··· Data
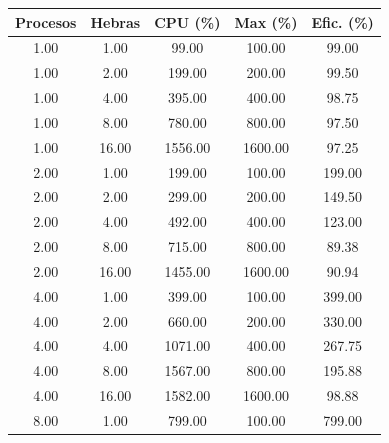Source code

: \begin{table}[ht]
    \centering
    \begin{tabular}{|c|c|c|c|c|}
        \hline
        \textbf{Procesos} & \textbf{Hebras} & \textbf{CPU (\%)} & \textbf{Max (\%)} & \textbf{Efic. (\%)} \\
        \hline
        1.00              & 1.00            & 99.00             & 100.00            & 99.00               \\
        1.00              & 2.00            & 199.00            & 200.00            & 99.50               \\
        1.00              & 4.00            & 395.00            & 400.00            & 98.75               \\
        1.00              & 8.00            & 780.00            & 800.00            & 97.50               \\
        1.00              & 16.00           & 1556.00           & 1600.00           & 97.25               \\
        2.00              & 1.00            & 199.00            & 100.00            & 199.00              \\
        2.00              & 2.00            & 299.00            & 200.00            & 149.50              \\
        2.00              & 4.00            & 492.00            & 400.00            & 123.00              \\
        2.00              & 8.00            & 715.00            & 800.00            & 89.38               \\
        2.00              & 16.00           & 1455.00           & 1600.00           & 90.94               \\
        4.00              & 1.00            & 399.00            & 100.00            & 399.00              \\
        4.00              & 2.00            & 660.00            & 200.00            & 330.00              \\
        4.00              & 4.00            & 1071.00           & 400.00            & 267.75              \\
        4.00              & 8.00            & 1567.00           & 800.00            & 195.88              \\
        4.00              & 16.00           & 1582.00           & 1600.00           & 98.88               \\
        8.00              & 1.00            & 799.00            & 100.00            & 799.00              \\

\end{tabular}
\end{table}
······
··· Data
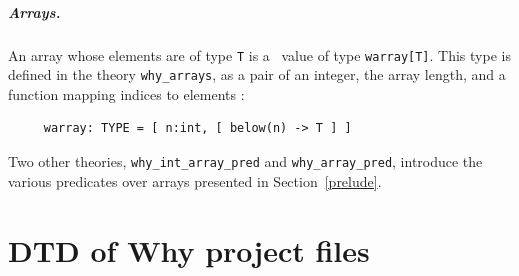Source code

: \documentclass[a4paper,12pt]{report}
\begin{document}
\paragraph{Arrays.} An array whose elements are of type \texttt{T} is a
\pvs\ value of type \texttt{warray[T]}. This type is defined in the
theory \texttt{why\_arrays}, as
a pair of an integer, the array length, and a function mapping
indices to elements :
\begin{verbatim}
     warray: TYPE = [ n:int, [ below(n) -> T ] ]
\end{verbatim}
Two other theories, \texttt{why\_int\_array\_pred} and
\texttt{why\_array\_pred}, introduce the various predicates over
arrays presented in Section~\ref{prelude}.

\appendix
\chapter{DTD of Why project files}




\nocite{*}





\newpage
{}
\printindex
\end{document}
······
··· Data
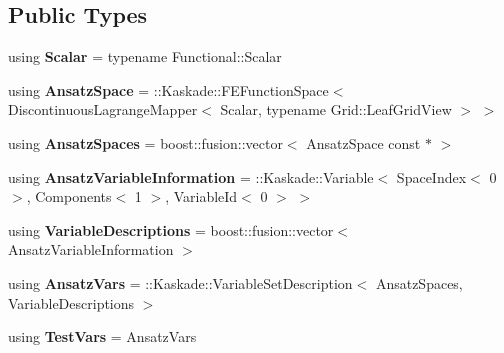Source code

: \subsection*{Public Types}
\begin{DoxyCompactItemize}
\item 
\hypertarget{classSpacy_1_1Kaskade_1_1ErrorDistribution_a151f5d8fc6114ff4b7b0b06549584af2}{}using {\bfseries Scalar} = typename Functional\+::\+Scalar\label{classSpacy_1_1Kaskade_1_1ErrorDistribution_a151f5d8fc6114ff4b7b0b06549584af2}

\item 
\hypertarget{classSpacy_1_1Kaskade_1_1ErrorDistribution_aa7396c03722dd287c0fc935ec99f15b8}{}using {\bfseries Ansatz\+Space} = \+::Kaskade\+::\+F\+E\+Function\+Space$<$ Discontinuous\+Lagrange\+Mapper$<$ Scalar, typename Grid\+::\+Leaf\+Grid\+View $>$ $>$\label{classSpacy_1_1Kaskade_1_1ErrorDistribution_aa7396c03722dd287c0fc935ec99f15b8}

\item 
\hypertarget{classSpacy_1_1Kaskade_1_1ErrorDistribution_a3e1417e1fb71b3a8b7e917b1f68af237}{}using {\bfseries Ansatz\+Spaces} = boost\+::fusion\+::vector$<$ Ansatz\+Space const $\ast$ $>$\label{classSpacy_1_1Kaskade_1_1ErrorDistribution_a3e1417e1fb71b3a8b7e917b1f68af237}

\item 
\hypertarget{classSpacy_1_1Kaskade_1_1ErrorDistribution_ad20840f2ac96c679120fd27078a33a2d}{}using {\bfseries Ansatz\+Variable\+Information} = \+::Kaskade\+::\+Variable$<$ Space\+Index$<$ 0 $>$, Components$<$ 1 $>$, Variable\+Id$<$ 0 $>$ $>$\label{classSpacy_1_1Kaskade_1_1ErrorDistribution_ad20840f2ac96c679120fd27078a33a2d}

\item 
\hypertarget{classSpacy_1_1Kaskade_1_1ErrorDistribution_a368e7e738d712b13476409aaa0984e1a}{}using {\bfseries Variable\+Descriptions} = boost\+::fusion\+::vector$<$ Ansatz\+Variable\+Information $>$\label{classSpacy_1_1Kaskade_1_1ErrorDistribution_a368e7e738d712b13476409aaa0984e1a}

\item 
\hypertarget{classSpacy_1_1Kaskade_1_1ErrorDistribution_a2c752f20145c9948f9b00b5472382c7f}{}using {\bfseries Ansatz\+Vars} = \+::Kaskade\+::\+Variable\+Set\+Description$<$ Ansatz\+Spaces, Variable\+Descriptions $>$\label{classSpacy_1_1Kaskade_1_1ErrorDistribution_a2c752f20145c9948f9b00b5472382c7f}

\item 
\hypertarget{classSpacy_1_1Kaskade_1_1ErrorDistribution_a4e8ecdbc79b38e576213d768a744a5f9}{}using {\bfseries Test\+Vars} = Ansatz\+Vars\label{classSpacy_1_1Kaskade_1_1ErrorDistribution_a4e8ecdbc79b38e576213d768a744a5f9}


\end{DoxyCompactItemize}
······
Search the material above for the word "boost", and return each line that holds it.

\hypertarget{classSpacy_1_1Kaskade_1_1ErrorDistribution_a3e1417e1fb71b3a8b7e917b1f68af237}{}using {\bfseries Ansatz\+Spaces} = boost\+::fusion\+::vector$<$ Ansatz\+Space const $\ast$ $>$\label{classSpacy_1_1Kaskade_1_1ErrorDistribution_a3e1417e1fb71b3a8b7e917b1f68af237}
\hypertarget{classSpacy_1_1Kaskade_1_1ErrorDistribution_a368e7e738d712b13476409aaa0984e1a}{}using {\bfseries Variable\+Descriptions} = boost\+::fusion\+::vector$<$ Ansatz\+Variable\+Information $>$\label{classSpacy_1_1Kaskade_1_1ErrorDistribution_a368e7e738d712b13476409aaa0984e1a}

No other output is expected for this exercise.